What the exercise asks: Each record below should appear again exactly as written.

Records for this exercise START

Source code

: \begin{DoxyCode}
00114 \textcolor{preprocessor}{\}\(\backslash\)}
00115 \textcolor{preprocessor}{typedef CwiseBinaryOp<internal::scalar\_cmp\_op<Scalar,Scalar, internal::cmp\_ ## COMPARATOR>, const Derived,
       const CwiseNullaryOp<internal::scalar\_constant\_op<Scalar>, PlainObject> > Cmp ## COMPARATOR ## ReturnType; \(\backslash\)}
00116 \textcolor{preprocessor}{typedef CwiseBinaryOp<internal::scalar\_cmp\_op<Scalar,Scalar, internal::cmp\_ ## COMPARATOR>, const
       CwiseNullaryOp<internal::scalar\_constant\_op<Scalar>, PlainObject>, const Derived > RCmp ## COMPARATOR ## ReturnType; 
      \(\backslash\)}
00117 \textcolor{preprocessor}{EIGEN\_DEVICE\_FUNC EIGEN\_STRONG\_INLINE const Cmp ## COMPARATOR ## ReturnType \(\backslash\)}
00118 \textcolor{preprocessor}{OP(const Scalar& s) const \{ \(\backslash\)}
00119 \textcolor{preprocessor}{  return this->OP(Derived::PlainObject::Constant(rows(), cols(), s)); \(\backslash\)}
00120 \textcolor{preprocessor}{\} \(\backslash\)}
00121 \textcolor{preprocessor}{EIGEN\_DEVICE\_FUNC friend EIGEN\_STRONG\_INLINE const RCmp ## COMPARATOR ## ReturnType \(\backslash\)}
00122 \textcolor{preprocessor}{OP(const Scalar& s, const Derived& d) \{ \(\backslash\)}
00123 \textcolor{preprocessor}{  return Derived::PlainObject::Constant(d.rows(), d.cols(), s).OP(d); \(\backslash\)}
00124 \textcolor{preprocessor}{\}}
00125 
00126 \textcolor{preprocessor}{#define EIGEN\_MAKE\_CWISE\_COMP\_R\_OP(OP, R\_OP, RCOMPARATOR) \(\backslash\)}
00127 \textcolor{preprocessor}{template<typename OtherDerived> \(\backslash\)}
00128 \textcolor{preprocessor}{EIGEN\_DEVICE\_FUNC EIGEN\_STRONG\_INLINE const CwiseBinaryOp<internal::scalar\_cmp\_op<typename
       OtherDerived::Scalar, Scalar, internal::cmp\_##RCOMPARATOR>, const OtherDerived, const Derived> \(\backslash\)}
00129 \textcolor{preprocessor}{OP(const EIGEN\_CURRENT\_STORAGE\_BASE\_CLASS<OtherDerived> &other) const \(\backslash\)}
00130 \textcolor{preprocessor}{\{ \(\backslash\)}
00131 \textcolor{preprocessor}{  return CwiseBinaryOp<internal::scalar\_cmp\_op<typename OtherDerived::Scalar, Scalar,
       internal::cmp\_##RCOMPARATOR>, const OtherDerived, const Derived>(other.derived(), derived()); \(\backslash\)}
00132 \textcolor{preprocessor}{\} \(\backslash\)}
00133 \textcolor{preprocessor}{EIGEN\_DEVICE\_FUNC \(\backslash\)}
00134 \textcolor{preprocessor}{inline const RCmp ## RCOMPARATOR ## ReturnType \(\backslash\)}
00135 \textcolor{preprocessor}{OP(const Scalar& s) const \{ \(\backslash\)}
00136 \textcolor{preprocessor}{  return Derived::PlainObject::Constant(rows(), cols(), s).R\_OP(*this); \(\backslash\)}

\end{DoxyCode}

Records for this exercise END

Result of the exercise:
Source code

: \begin{DoxyCode}
00114 \textcolor{preprocessor}{\}\(\backslash\)}
00115 \textcolor{preprocessor}{typedef CwiseBinaryOp<internal::scalar\_cmp\_op<Scalar,Scalar, internal::cmp\_ ## COMPARATOR>, const Derived,
       const CwiseNullaryOp<internal::scalar\_constant\_op<Scalar>, PlainObject> > Cmp ## COMPARATOR ## ReturnType; \(\backslash\)}
00116 \textcolor{preprocessor}{typedef CwiseBinaryOp<internal::scalar\_cmp\_op<Scalar,Scalar, internal::cmp\_ ## COMPARATOR>, const
       CwiseNullaryOp<internal::scalar\_constant\_op<Scalar>, PlainObject>, const Derived > RCmp ## COMPARATOR ## ReturnType; 
      \(\backslash\)}
00117 \textcolor{preprocessor}{EIGEN\_DEVICE\_FUNC EIGEN\_STRONG\_INLINE const Cmp ## COMPARATOR ## ReturnType \(\backslash\)}
00118 \textcolor{preprocessor}{OP(const Scalar& s) const \{ \(\backslash\)}
00119 \textcolor{preprocessor}{  return this->OP(Derived::PlainObject::Constant(rows(), cols(), s)); \(\backslash\)}
00120 \textcolor{preprocessor}{\} \(\backslash\)}
00121 \textcolor{preprocessor}{EIGEN\_DEVICE\_FUNC friend EIGEN\_STRONG\_INLINE const RCmp ## COMPARATOR ## ReturnType \(\backslash\)}
00122 \textcolor{preprocessor}{OP(const Scalar& s, const Derived& d) \{ \(\backslash\)}
00123 \textcolor{preprocessor}{  return Derived::PlainObject::Constant(d.rows(), d.cols(), s).OP(d); \(\backslash\)}
00124 \textcolor{preprocessor}{\}}
00125 
00126 \textcolor{preprocessor}{#define EIGEN\_MAKE\_CWISE\_COMP\_R\_OP(OP, R\_OP, RCOMPARATOR) \(\backslash\)}
00127 \textcolor{preprocessor}{template<typename OtherDerived> \(\backslash\)}
00128 \textcolor{preprocessor}{EIGEN\_DEVICE\_FUNC EIGEN\_STRONG\_INLINE const CwiseBinaryOp<internal::scalar\_cmp\_op<typename
       OtherDerived::Scalar, Scalar, internal::cmp\_##RCOMPARATOR>, const OtherDerived, const Derived> \(\backslash\)}
00129 \textcolor{preprocessor}{OP(const EIGEN\_CURRENT\_STORAGE\_BASE\_CLASS<OtherDerived> &other) const \(\backslash\)}
00130 \textcolor{preprocessor}{\{ \(\backslash\)}
00131 \textcolor{preprocessor}{  return CwiseBinaryOp<internal::scalar\_cmp\_op<typename OtherDerived::Scalar, Scalar,
       internal::cmp\_##RCOMPARATOR>, const OtherDerived, const Derived>(other.derived(), derived()); \(\backslash\)}
00132 \textcolor{preprocessor}{\} \(\backslash\)}
00133 \textcolor{preprocessor}{EIGEN\_DEVICE\_FUNC \(\backslash\)}
00134 \textcolor{preprocessor}{inline const RCmp ## RCOMPARATOR ## ReturnType \(\backslash\)}
00135 \textcolor{preprocessor}{OP(const Scalar& s) const \{ \(\backslash\)}
00136 \textcolor{preprocessor}{  return Derived::PlainObject::Constant(rows(), cols(), s).R\_OP(*this); \(\backslash\)}

\end{DoxyCode}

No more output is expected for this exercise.